What does being very sad feel like?
A lot of different things.
Pick one or two and describe it.
I keep tensing my feet and my shoulders. Images and simulations of the thing making me sad flicker in my head. I am taking an inventory of things available for comfort and notice an impulse to reject all of them. Including writing this. When I try to hold onto the feeling, there's something like the moment before vertigo. Dizziness.
What happens if I focus on the dizziness?
It doesn't stay. Little waves, decreasing in intensity with each iteration.
Does it change if I imagine what triggered the sadness?
I don't think I know what triggered the sadness. It feels like it has several higher-level causes, but it might just be because I hadn't eaten and the sun went down. It could also be that the effect of my ADHD medication is wearing off for the day. I suspect that engaging in restless behaviors while letting some disordered thoughts get free and also ruminating on times I've felt depressed is not helping. I've eaten food and am back indoors.
What was I ruminating on?
I was wandering through stores in town and had also spent some time in the room I lived in for most of 2017. They were reminding me of times I've felt terrible in those places before, and I was letting myself simulate the experience too much.

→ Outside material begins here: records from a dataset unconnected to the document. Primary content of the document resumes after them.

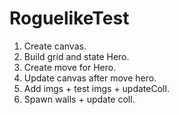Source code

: # RoguelikeTest

1) Create canvas.
2) Build grid and state Hero.
3) Create move for Hero.
4) Update canvas after move hero.
5) Add imgs + test imgs + updateColl.
6) Spawn walls + update coll.

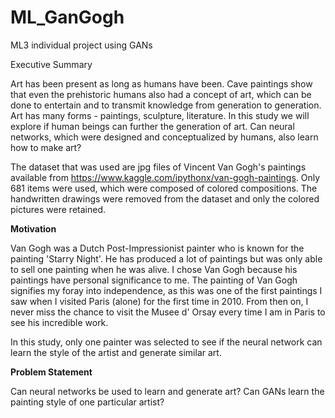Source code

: # ML_GanGogh
ML3 individual project using GANs

Executive Summary

Art has been present as long as humans have been. Cave paintings show that even the prehistoric humans also had a concept of art, which can be done to entertain and to transmit knowledge from generation to generation. Art has many forms - paintings, sculpture, literature. In this study we will explore if human beings can further the generation of art. Can neural networks, which were designed and conceptualized by humans, also learn how to make art?

The dataset that was used are jpg files of Vincent Van Gogh's paintings available from https://www.kaggle.com/ipythonx/van-gogh-paintings. Only 681 items were used, which were composed of colored compositions. The handwritten drawings were removed from the dataset and only the colored pictures were retained.

**Motivation**

Van Gogh was a Dutch Post-Impressionist painter who is known for the painting 'Starry Night'.  He has produced a lot of paintings but was only able to sell one painting when he was alive. I chose Van Gogh because his paintings have personal significance to me. The painting of Van Gogh signifies my foray into independence, as this was one of the first paintings I saw when I visited Paris (alone) for the first time in 2010. From then on, I never miss the chance to visit the Musee d' Orsay every time I am in Paris to see his incredible work.

In this study, only one painter was selected to see if the neural network can learn the style of the artist and generate similar art.

**Problem Statement**

Can neural networks be used to learn and generate art?
Can GANs learn the painting style of one particular artist?
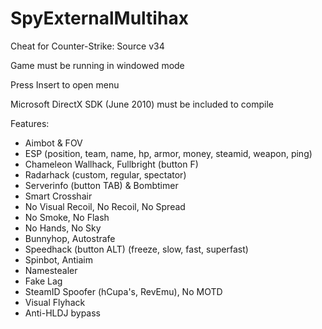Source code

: # SpyExternalMultihax
Cheat for Counter-Strike: Source v34
 
 Game must be running in windowed mode
 
 Press Insert to open menu
 
 Microsoft DirectX SDK (June 2010) must be included to compile

Features:
- Aimbot & FOV
- ESP
(position, team, name, hp, armor, money, steamid, weapon, ping)
- Chameleon Wallhack, Fullbright (button F)
- Radarhack (custom, regular, spectator)
- Serverinfo (button TAB) & Bombtimer 
- Smart Crosshair
- No Visual Recoil, No Recoil, No Spread
- No Smoke, No Flash
- No Hands, No Sky
- Bunnyhop, Autostrafe
- Speedhack (button ALT) (freeze, slow, fast, superfast)
- Spinbot, Antiaim
- Namestealer
- Fake Lag
- SteamID Spoofer (hCupa's, RevEmu), No MOTD
- Visual Flyhack
- Anti-HLDJ bypass
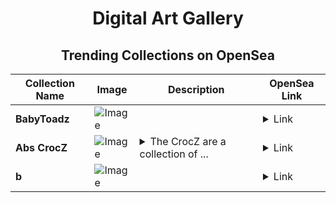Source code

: <div align="center">

# Digital Art Gallery

## Trending Collections on OpenSea

| Collection Name                       | Image                                                                                     | Description                       | OpenSea Link                                                                                          |
|---------------------------------------|-------------------------------------------------------------------------------------------|-----------------------------------|--------------------------------------------------------------------------------------------------------|
| **BabyToadz** | ![Image](https://i.seadn.io/s/raw/files/38ab4fb08ab15222d5d48d7de6e1104e.png?w=500&auto=format?w=200&auto=format) |  | <details><summary>Link</summary>[BabyToadz](https://opensea.io/collection/babytoadz-34)</details> |
| **Abs CrocZ** | ![Image](https://i.seadn.io/s/raw/files/84f7f69cb52d966143b0d048ad13e608.png?w=500&auto=format?w=200&auto=format) | <details><summary>The CrocZ are a collection of ...</summary>The CrocZ are a collection of 1,111 unique and randomly generated NFT's hangin' out at the $SWAMP.</details> | <details><summary>Link</summary>[Abs CrocZ](https://opensea.io/collection/abs-crocz-30)</details> |
| **b** | ![Image](https://i.seadn.io/s/raw/files/0c32d68447dfdec4b4b83c9791cf39da.jpg?w=500&auto=format?w=200&auto=format) |  | <details><summary>Link</summary>[b](https://opensea.io/collection/b-2329)</details> |

</div>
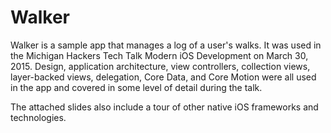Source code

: # Walker

Walker is a sample app that manages a log of a user's walks. It was used in the Michigan Hackers Tech Talk Modern iOS Development on March 30, 2015. Design, application architecture, view controllers, collection views, layer-backed views, delegation, Core Data, and Core Motion were all used in the app and covered in some level of detail during the talk.

The attached slides also include a tour of other native iOS frameworks and technologies.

If I think of that, and also focus on the dizziness, it gets worse and my breath catches.
Do I think it's helpful to continue doing this?
No. Reminiscing can build associations and it seems unwise to further pepper my parents' home and town with triggers for sadness and anxiety.
Can I reverse it? Or render the association neutral?
Unsure.
I don't know that the problem is that these things are triggers. It may also be that they're all places I've spent so much time and seen so often that no matter what mood I'm in, I have a memory to match. Though I certainly avoid certain stimuli because I expect to feel bad, and pursue stimuli because I expect to feel good. And how often is it a self-fulfilling prophecy? I can't say.
So what can I do?
I can keep learning resilience. I can reason with my sadness until it goes away; this does work, even though my initial resistance to doing it is usually strong. I also don't always need to banish sadness immediately. Sometimes I want it. It will always pass.
I shouldn't tell myself that my feelings are properties of places I cannot avoid.
I can remind myself that I trust myself to feel and act better. Because it is true that I will; I have never stopped clawing my way towards "better."
I can do this, a half-meditation, half-assed cbt, taking comfort in knowing that people whose opinion matters to me will see it and maybe approve.
I can build strong, positive associations by noticing what's good about a stimulus, and ways it reminds me of past good.
I can build an ever-stronger positive association with the concept of myself, layers of confidence that keep my emotions from being tossed around by a stream of inputs that I can't totally control.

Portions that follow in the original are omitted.